L’altrove della parola cercata che scava e fa intravedere il non ancora, il mistero del nostro esistere, perché anche se talvolta la vita sembra deriderci, Bruno Di Pietro sa che l’ascolto potrà aprire un territorio in cui ci ritroveremo e riconosceremo, liberi dalla paura e dal brutto che ci affonda. Mi hanno colpito le parole dell’autore, incarnate nei luoghi, come dice Adam Vaccaro. Sanno di terra e di mare. Sanno di origine e di destino, sanno che si può ancora resistere alla solitudine e ancora sperare.

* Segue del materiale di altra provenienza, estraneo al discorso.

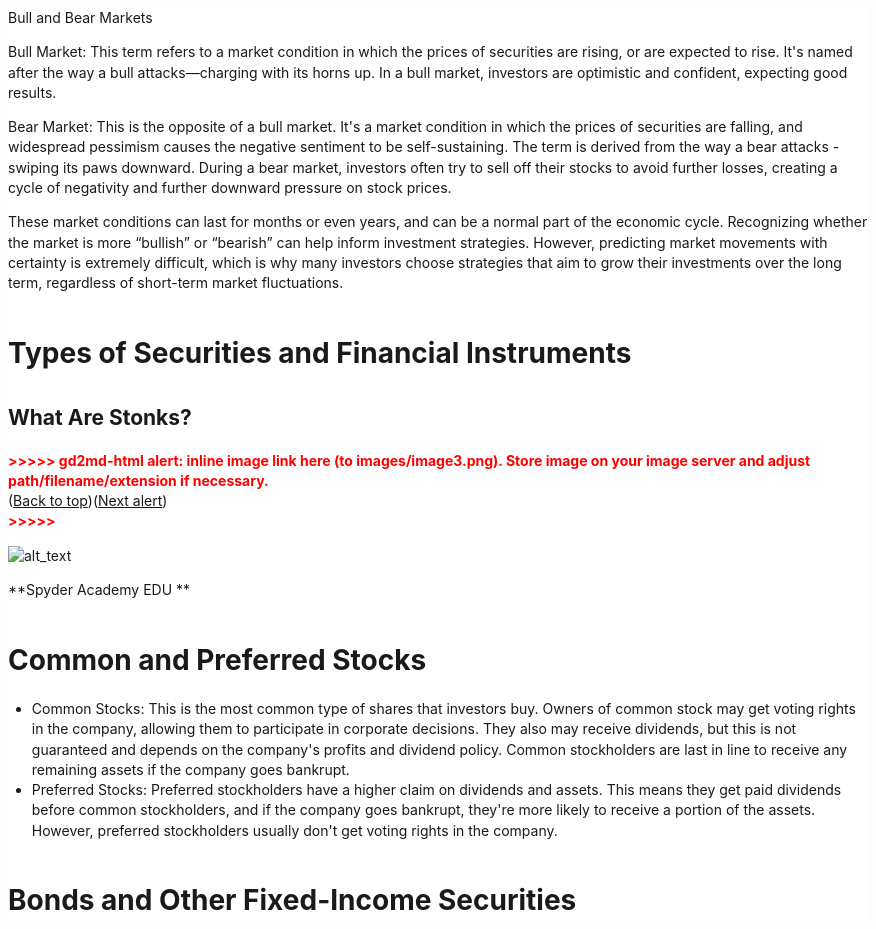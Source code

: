 Bull and Bear Markets

Bull Market: This term refers to a market condition in which the prices of securities are rising, or are expected to rise. It's named after the way a bull attacks—charging with its horns up. In a bull market, investors are optimistic and confident, expecting good results.

Bear Market: This is the opposite of a bull market. It's a market condition in which the prices of securities are falling, and widespread pessimism causes the negative sentiment to be self-sustaining. The term is derived from the way a bear attacks - swiping its paws downward. During a bear market, investors often try to sell off their stocks to avoid further losses, creating a cycle of negativity and further downward pressure on stock prices. 

These market conditions can last for months or even years, and can be a normal part of the economic cycle. Recognizing whether the market is more “bullish” or “bearish” can help inform investment strategies. However, predicting market movements with certainty is extremely difficult, which is why many investors choose strategies that aim to grow their investments over the long term, regardless of short-term market fluctuations. 




# Types of Securities and Financial Instruments


## What Are Stonks?



<p id="gdcalert3" ><span style="color: red; font-weight: bold">>>>>>  gd2md-html alert: inline image link here (to images/image3.png). Store image on your image server and adjust path/filename/extension if necessary. </span><br>(<a href="#">Back to top</a>)(<a href="#gdcalert4">Next alert</a>)<br><span style="color: red; font-weight: bold">>>>>> </span></p>


![alt_text](images/image3.png "image_tooltip")


**Spyder Academy EDU **


# Common and Preferred Stocks



* Common Stocks: This is the most common type of shares that investors buy. Owners of common stock may get voting rights in the company, allowing them to participate in corporate decisions. They also may receive dividends, but this is not guaranteed and depends on the company's profits and dividend policy. Common stockholders are last in line to receive any remaining assets if the company goes bankrupt.
* Preferred Stocks: Preferred stockholders have a higher claim on dividends and assets. This means they get paid dividends before common stockholders, and if the company goes bankrupt, they're more likely to receive a portion of the assets. However, preferred stockholders usually don't get voting rights in the company.


# Bonds and Other Fixed-Income Securities
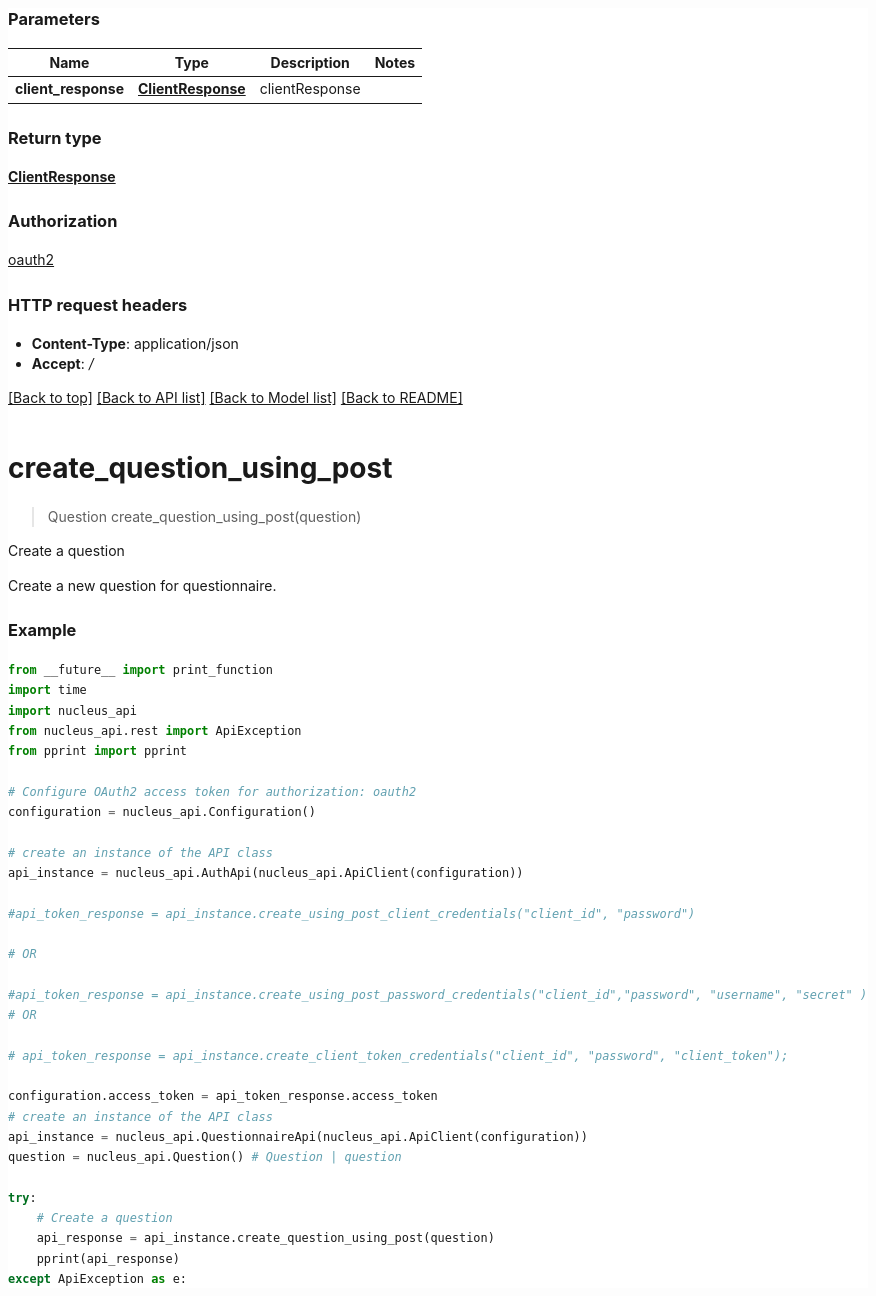 ### Parameters

Name | Type | Description  | Notes
------------- | ------------- | ------------- | -------------
 **client_response** | [**ClientResponse**](ClientResponse.md)| clientResponse | 

### Return type

[**ClientResponse**](ClientResponse.md)

### Authorization

[oauth2](../README.md#oauth2)

### HTTP request headers

 - **Content-Type**: application/json
 - **Accept**: */*

[[Back to top]](#) [[Back to API list]](../README.md#documentation-for-api-endpoints) [[Back to Model list]](../README.md#documentation-for-models) [[Back to README]](../README.md)

# **create_question_using_post**
> Question create_question_using_post(question)

Create a question

Create a new question for questionnaire.

### Example
```python
from __future__ import print_function
import time
import nucleus_api
from nucleus_api.rest import ApiException
from pprint import pprint

# Configure OAuth2 access token for authorization: oauth2
configuration = nucleus_api.Configuration()

# create an instance of the API class
api_instance = nucleus_api.AuthApi(nucleus_api.ApiClient(configuration))

#api_token_response = api_instance.create_using_post_client_credentials("client_id", "password")

# OR

#api_token_response = api_instance.create_using_post_password_credentials("client_id","password", "username", "secret" )
# OR

# api_token_response = api_instance.create_client_token_credentials("client_id", "password", "client_token");

configuration.access_token = api_token_response.access_token
# create an instance of the API class
api_instance = nucleus_api.QuestionnaireApi(nucleus_api.ApiClient(configuration))
question = nucleus_api.Question() # Question | question

try:
    # Create a question
    api_response = api_instance.create_question_using_post(question)
    pprint(api_response)
except ApiException as e:
```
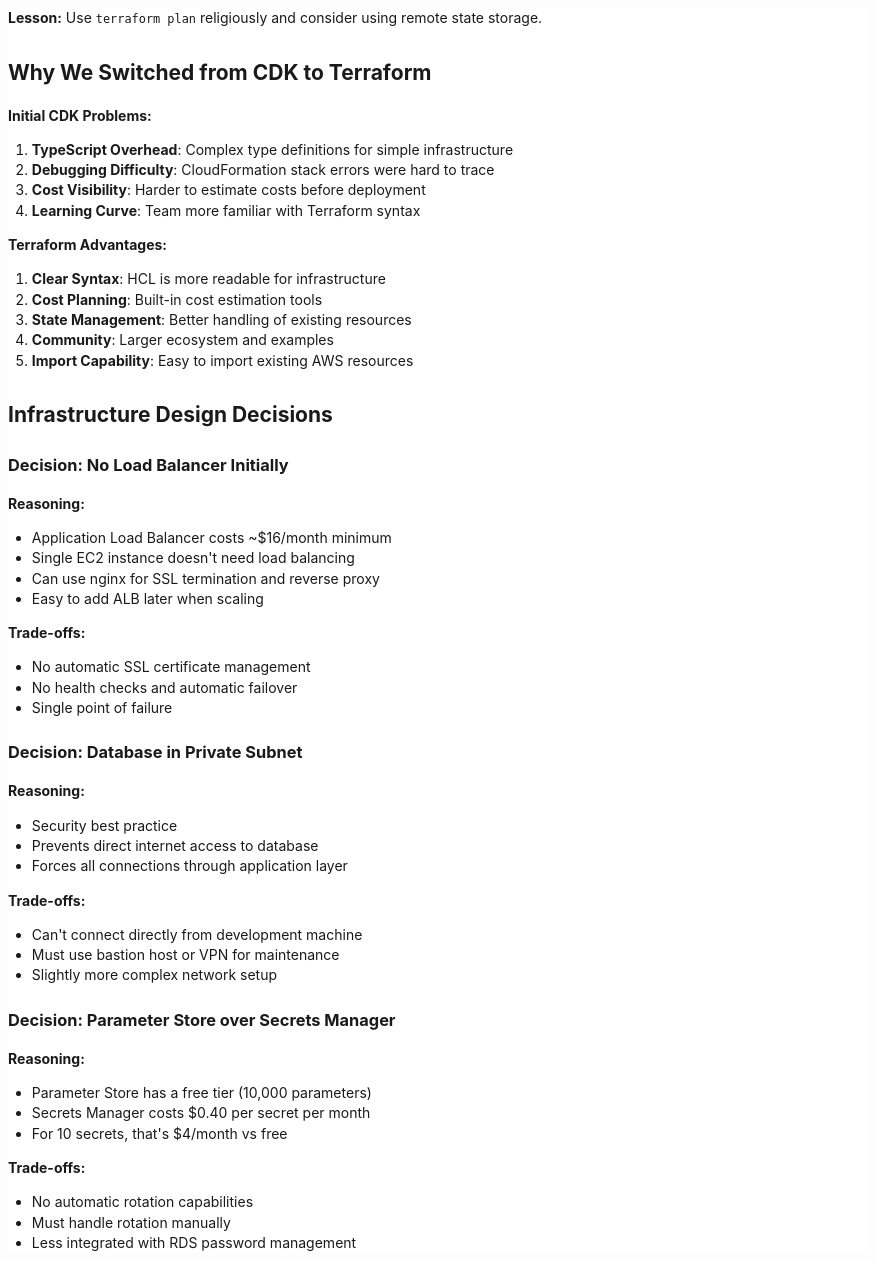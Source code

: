 **Lesson:** Use `terraform plan` religiously and consider using remote state storage.

## Why We Switched from CDK to Terraform

**Initial CDK Problems:**
1. **TypeScript Overhead**: Complex type definitions for simple infrastructure
2. **Debugging Difficulty**: CloudFormation stack errors were hard to trace
3. **Cost Visibility**: Harder to estimate costs before deployment
4. **Learning Curve**: Team more familiar with Terraform syntax

**Terraform Advantages:**
1. **Clear Syntax**: HCL is more readable for infrastructure
2. **Cost Planning**: Built-in cost estimation tools
3. **State Management**: Better handling of existing resources
4. **Community**: Larger ecosystem and examples
5. **Import Capability**: Easy to import existing AWS resources

## Infrastructure Design Decisions

### Decision: No Load Balancer Initially

**Reasoning:**
- Application Load Balancer costs ~$16/month minimum
- Single EC2 instance doesn't need load balancing
- Can use nginx for SSL termination and reverse proxy
- Easy to add ALB later when scaling

**Trade-offs:**
- No automatic SSL certificate management
- No health checks and automatic failover
- Single point of failure

### Decision: Database in Private Subnet

**Reasoning:**
- Security best practice
- Prevents direct internet access to database
- Forces all connections through application layer

**Trade-offs:**
- Can't connect directly from development machine
- Must use bastion host or VPN for maintenance
- Slightly more complex network setup

### Decision: Parameter Store over Secrets Manager

**Reasoning:**
- Parameter Store has a free tier (10,000 parameters)
- Secrets Manager costs $0.40 per secret per month
- For 10 secrets, that's $4/month vs free

**Trade-offs:**
- No automatic rotation capabilities
- Must handle rotation manually
- Less integrated with RDS password management
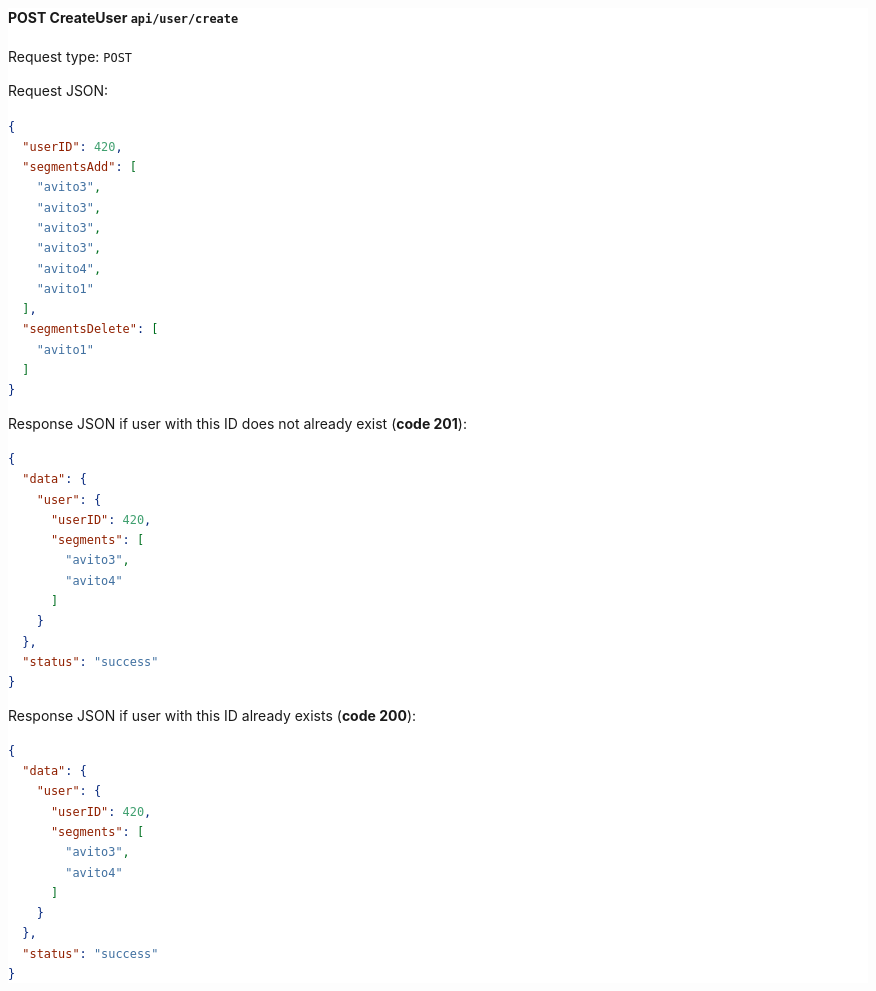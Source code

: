 #### POST CreateUser `api/user/create`

Request type: `POST`

Request JSON:
```json
{
  "userID": 420,
  "segmentsAdd": [
    "avito3",
    "avito3",
    "avito3",
    "avito3",
    "avito4",
    "avito1"
  ],
  "segmentsDelete": [
    "avito1"
  ]
}
```

Response JSON if user with this ID does not already exist (**code 201**):
```json
{
  "data": {
    "user": {
      "userID": 420,
      "segments": [
        "avito3",
        "avito4"
      ]
    }
  },
  "status": "success"
}
```

Response JSON if user with this ID already exists (**code 200**):
```json
{
  "data": {
    "user": {
      "userID": 420,
      "segments": [
        "avito3",
        "avito4"
      ]
    }
  },
  "status": "success"
}
```
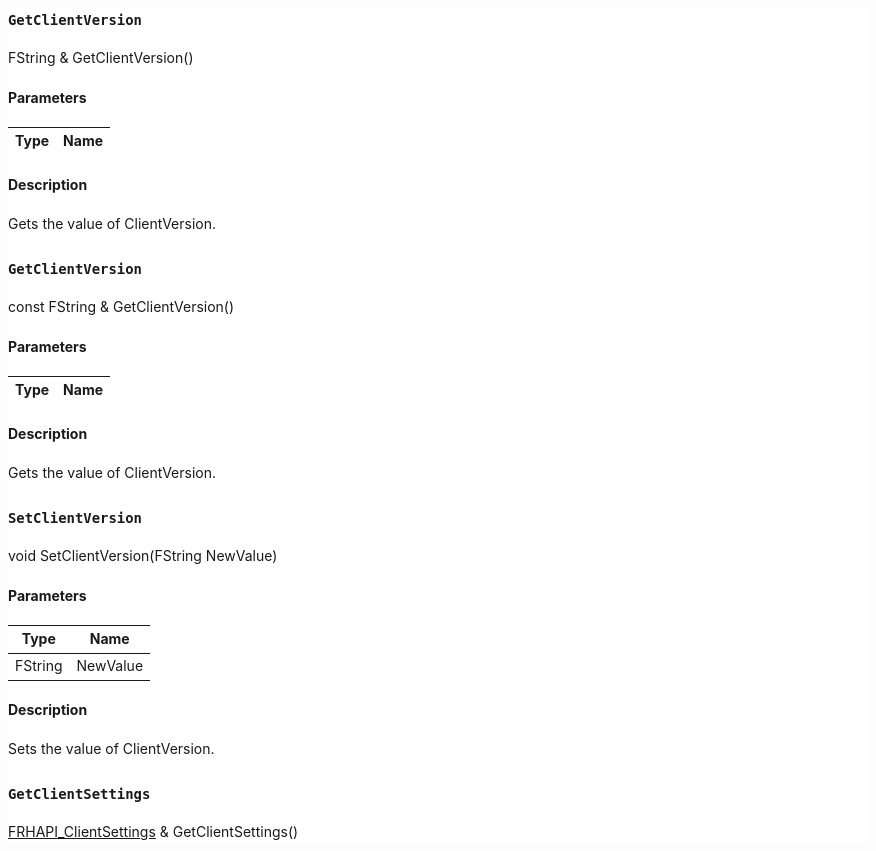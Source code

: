 


### `GetClientVersion` <a id="structFRHAPI__SelfSessionPlayerUpdateRequest_1ac28d2a14c9ab5f993dcf0f115ffe8065"></a>

FString & GetClientVersion()

#### Parameters

| Type | Name |
|------|------|

#### Description

Gets the value of ClientVersion.




### `GetClientVersion` <a id="structFRHAPI__SelfSessionPlayerUpdateRequest_1a9884671fb2a07272c4a254db4b5a60ea"></a>

const FString & GetClientVersion()

#### Parameters

| Type | Name |
|------|------|

#### Description

Gets the value of ClientVersion.




### `SetClientVersion` <a id="structFRHAPI__SelfSessionPlayerUpdateRequest_1a5a7b1202b482322ca10a8b8046ecc13c"></a>

void SetClientVersion(FString NewValue)

#### Parameters

| Type | Name |
|------|------|
|FString|NewValue|

#### Description

Sets the value of ClientVersion.




### `GetClientSettings` <a id="structFRHAPI__SelfSessionPlayerUpdateRequest_1aae5c9917394a8daea13f8e1b3fede7fc"></a>

[FRHAPI_ClientSettings](/unreal-plugins/all/structfrhapi__clientsettings/#structFRHAPI__ClientSettings) & GetClientSettings()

Grazie di cuore Fabia. Hai colto un aspetto essenziale : “sanno di terra e di mare”. Origine e destino , proprio come dici.
Il coraggio di una parola che rendendosi esplicita allude in realtà all’altro per non adeguarsi alla banalità della comunicazione ordinaria, questa di Bruno, con il coraggio di impiegare ancora le rime in modo convincente, non stucchevole. Sicuramente poesia di valore, ma misurata, riflessiva, che non cerca di sorprendere ma piuttosto di offrirsi come un garbato invito alla lettura.
Ti ringrazio di vero cuore Fabrizio Bregoli anche se con colpevole ritardo. Soprattutto per quella attenzione sulle rime per le quali ci vuole davvero , hai ragione, coraggio. Spesso interrogo me stesso sull’argomento e mi dico “quanto vecchio sembrerai!” . Eppure mi risultano indispensabili perché cerco ,con la parola, il suono. E grazie infine per l’apprezzamento relativo al rifuggire dalla banalità della comunicazione. Ho letto molte cose tue, conosco il tuo valore e il tuo giudizio mi giunge davvero grato.